*TASK GOAL*. The answer must consist of every line below containing "Implement".

(Dataset excerpts)

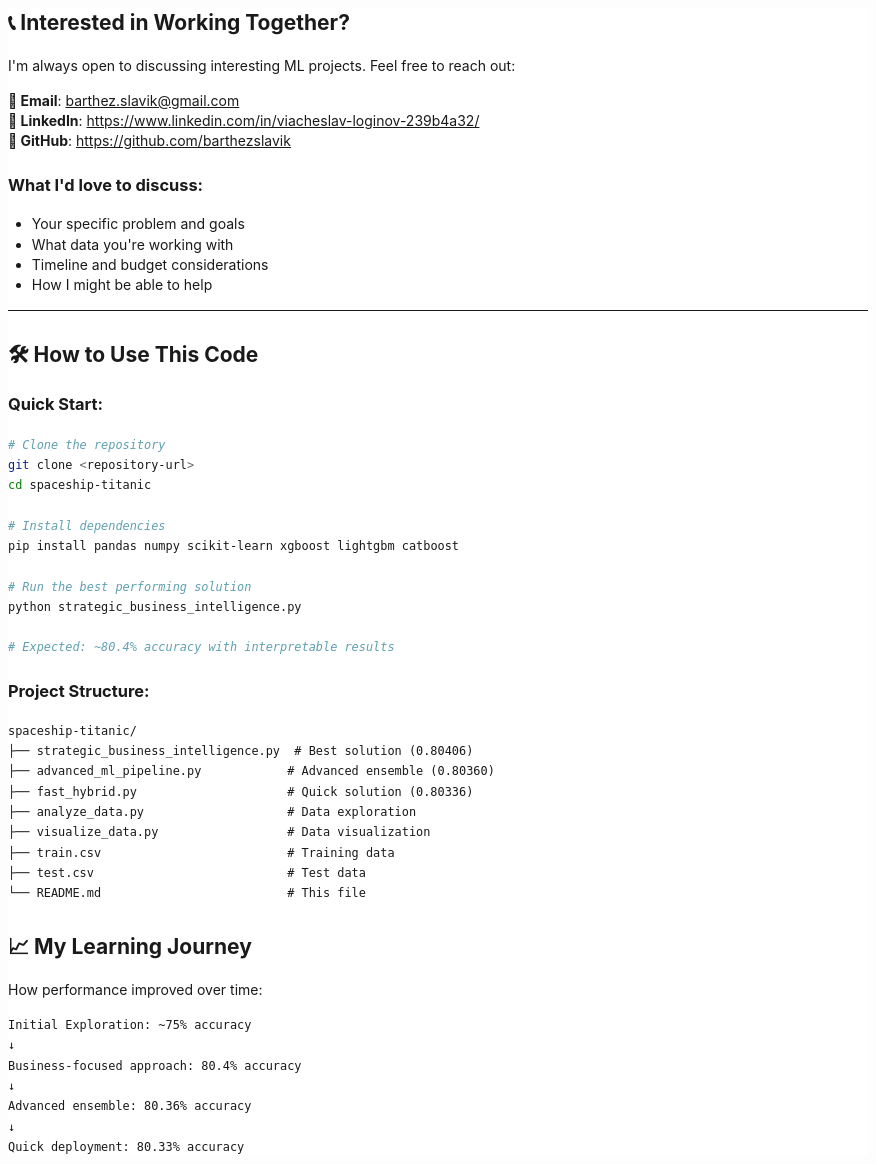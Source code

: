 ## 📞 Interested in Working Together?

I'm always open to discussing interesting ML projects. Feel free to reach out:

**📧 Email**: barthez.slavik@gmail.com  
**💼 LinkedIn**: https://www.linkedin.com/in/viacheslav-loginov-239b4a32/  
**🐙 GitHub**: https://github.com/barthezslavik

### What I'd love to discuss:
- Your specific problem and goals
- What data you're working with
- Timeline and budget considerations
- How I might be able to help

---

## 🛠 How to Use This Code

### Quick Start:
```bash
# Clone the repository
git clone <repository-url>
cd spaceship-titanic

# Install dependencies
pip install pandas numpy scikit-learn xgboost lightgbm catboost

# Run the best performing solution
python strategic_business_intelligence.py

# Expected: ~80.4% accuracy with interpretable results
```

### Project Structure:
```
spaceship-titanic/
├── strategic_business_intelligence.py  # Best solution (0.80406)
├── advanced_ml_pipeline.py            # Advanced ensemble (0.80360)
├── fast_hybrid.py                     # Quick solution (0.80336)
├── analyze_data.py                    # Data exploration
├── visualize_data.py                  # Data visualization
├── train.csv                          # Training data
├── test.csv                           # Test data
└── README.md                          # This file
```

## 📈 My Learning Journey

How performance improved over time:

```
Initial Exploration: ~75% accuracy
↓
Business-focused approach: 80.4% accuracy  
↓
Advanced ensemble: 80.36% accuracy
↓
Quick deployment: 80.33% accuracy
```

* * *

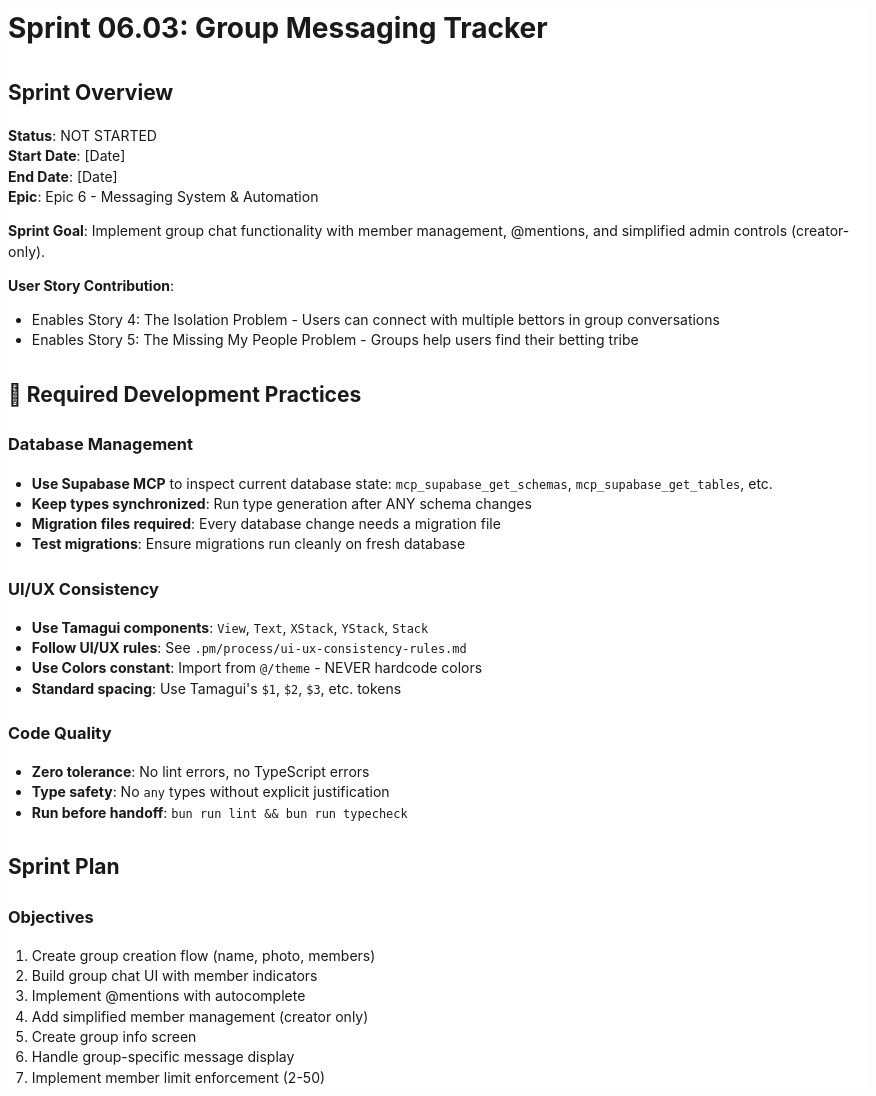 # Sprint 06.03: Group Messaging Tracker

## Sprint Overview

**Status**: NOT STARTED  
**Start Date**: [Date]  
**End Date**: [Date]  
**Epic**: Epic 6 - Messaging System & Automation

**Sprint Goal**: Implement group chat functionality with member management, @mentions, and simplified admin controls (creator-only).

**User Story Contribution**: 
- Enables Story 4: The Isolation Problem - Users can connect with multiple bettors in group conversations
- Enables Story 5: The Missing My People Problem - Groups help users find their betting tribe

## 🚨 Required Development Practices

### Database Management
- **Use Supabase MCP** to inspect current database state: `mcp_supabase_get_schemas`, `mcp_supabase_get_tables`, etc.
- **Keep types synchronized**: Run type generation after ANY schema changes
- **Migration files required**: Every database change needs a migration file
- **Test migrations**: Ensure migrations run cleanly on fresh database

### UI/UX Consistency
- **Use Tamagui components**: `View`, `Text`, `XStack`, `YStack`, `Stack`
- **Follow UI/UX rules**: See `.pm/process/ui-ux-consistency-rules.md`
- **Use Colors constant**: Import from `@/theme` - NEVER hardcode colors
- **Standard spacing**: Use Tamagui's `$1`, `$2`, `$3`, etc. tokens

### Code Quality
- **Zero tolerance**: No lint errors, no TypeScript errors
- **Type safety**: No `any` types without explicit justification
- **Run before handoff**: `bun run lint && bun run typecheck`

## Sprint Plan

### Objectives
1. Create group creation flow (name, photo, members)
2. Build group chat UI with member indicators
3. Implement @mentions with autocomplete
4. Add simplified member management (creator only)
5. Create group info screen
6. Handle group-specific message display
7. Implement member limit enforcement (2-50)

*YOUR SOLUTION*.
**Sprint Goal**: Implement group chat functionality with member management, @mentions, and simplified admin controls (creator-only).
3. Implement @mentions with autocomplete
7. Implement member limit enforcement (2-50)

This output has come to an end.